Start with the given measurement: [katex]\text{5 km}[/katex]
Use the conversion factors for kilometers to meters and meters to millimeters: [katex]\text{5 km} \times \frac{10^3 \, \text{m}}{1 \, \text{km}} \times \frac{10^3 \, \text{mm}}{1 \, \text{m}}[/katex]

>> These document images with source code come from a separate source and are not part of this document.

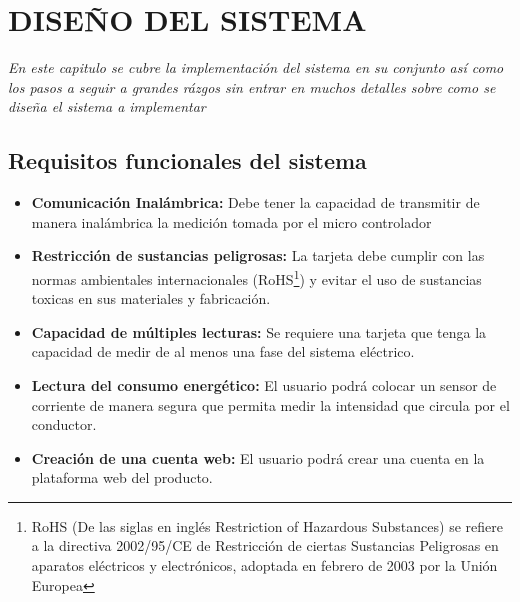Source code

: 

\chapter{ DISEÑO DEL SISTEMA }

\textit{En este capitulo se cubre la implementación del sistema en su conjunto así como los pasos a seguir a grandes rázgos sin entrar en muchos detalles sobre como se diseña el sistema a implementar }

\section{ Requisitos funcionales del sistema }

\begin{itemize}

\item \textbf{Comunicación Inalámbrica:} Debe tener la capacidad de transmitir de manera inalámbrica la medición tomada por el micro controlador

\item \textbf{Restricción de sustancias peligrosas:} La tarjeta debe cumplir con las normas ambientales internacionales (RoHS\footnote{RoHS (De las siglas en inglés Restriction of Hazardous Substances) se refiere a la directiva 2002/95/CE de Restricción de ciertas Sustancias Peligrosas en aparatos eléctricos y electrónicos, adoptada en febrero de 2003 por la Unión Europea}) y evitar el uso de sustancias toxicas en sus materiales y fabricación.
 
\item \textbf{Capacidad de múltiples lecturas:} Se requiere una tarjeta que tenga la capacidad de medir de al menos una fase del sistema eléctrico.

\item \textbf{Lectura del consumo energético:} El usuario podrá colocar un sensor de corriente de manera segura que permita medir la intensidad que circula por el conductor.

\item \textbf{Creación de una cuenta web:} El usuario podrá crear una cuenta en la plataforma web del producto.

\end{itemize}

Perform the multiplication: [katex]\text{5 km} \times \frac{10^3 \, \text{m}}{1 \, \text{km}} \times \frac{10^3 \, \text{mm}}{1 \, \text{m}} = 5 \times 10^3 \times 10^3 \, \text{mm}[/katex]
Simplify to get the final answer: [katex]\boxed{5 \times 10^6 \, \text{mm}}[/katex]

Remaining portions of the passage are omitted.